Not just waiting, in fact, but encouraging it. I had had dental problems before, as I have a phobia of dentistry. I had to get a tooth pulled after it grew a hole large enough to fit a BB into. I gave up brushing my teeth nearly entirely, and also started downing massive quantities of soda. I ate terribly, I smoked cigarettes, and I waited. And waited. And waited.
Clearly, I didn’t die.
Eventually other changes took place. Martina got hired for a job at an independent living center, helping people get out of nursing homes and into situations where they would have homes, and assistants. The job was in Salem, so we had to move, as a four hour commute is not one that can realistically be made. It’s difficult to get housing, if you’re dependent on a wheelchair, so for some time we instead stayed at an Extended Stay America hotel, packed into one room with the two of us, the cats, three wheelchairs, a Hoyer lift, and our belongings in boxes. The room was too small a space for all of this, but it was what we had. I tolerated it as I had most other things in my situation – it was temporary, because surely I had to die soon, right?
We spent all of winter in that hotel, through a blizzard (the second I’ve seen in my life) and well into the spring. During one of the truly cold periods, the hotel had a pipe burst. While this didn’t appear to directly affect my life, there was mold growing and releasing spores, a problem not for me, but Martina, who had a compromised immune system (suppressed to keep her allergy to plastics from killing her) and an inability to cough because of poor muscle tone and control.
At least I had a new MMO to play over the hotel wifi – I was hugely into Wildstar, an action combat based game with, I will admit, some issues. It was designed around the old-school hardcore model, perhaps slightly too much so (although I enjoyed it) and the difficulty level made many people give up and quit the game, which put strain on guilds trying to get into raiding, because as much player churn as there was made it extremely hard to get 40 people through the attunement to run the first raid.
This process broke three guilds that I was in, and three was too many for me. I have tended to go hard into my MMOs, as I’ve mentioned elsewhere. I usually end up an officer in guilds that I join, because I am comparatively sane, get to know the game well, and was on almost all the time. I was therefore involved in the discussions around how to deal with the roster boss, and loss of good players and officers, and finally, the closing out of three groups of people I’d invested massive amounts of time and effort into.

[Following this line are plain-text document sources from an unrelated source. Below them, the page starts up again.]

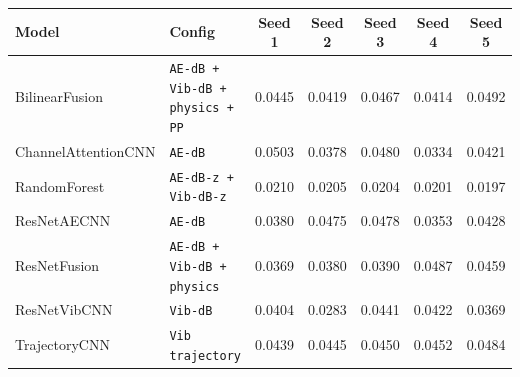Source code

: \begin{tabular}{@{}llccccc@{}}
\toprule
Model & Config & Seed 1 & Seed 2 & Seed 3 & Seed 4 & Seed 5 \\
\midrule
BilinearFusion & \texttt{AE-dB + Vib-dB + physics + PP} & 0.0445 & 0.0419 & 0.0467 & 0.0414 & 0.0492 \\
ChannelAttentionCNN & \texttt{AE-dB} & 0.0503 & 0.0378 & 0.0480 & 0.0334 & 0.0421 \\
RandomForest & \texttt{AE-dB-z + Vib-dB-z} & 0.0210 & 0.0205 & 0.0204 & 0.0201 & 0.0197 \\
ResNetAECNN & \texttt{AE-dB} & 0.0380 & 0.0475 & 0.0478 & 0.0353 & 0.0428 \\
ResNetFusion & \texttt{AE-dB + Vib-dB + physics} & 0.0369 & 0.0380 & 0.0390 & 0.0487 & 0.0459 \\
ResNetVibCNN & \texttt{Vib-dB} & 0.0404 & 0.0283 & 0.0441 & 0.0422 & 0.0369 \\
TrajectoryCNN & \texttt{Vib trajectory} & 0.0439 & 0.0445 & 0.0450 & 0.0452 & 0.0484 \\
\bottomrule
\end{tabular}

Die Trying was my last, and when it went, sick at heart, I quit as well. I couldn’t deal with building up another group of people, making friends and having shared experiences, to watch it all fade away again, so I quit. This marked something of an inflection point for me, when I started spending more time consuming text and less gaming. Tech sites, futurism, Reddit, I was fairly equal-opportunity. Anything to disconnect my mind from the flesh it was imprisoned in.
Somewhere around this time Martina finally found an apartment, and we moved into it. I had a room again, space of my own, and I settled in to wait in relative comfort. I spent a decent amount of money on a desk and chair, and continued to live at my computer.
Martina, meanwhile, was having problems of her own. As I mentioned, she’d picked up some garbage in her lungs from the conditions at the hotel, which impaired her oxygenation, which impaired her cognition. Combined with her fixed mindset regarding use of computers, through the summer and into the fall her work position became increasingly precarious. While I found a way to help her cough and get it out, the damage had been done, and in the end she was put on leave from her job. She took it quite hard, falling into a deep depression, and while we scraped along for another few months in that apartment, it wasn’t long before we were evicted for nonpayment of the rent she could no longer afford. She and I and the cats went to another hotel, with a tiny bit of our stuff. Most of my belongings, at least, ended up in the hall of the apartment, from which the management put it into storage, and I was left with my computer and the clothes on my back, largely.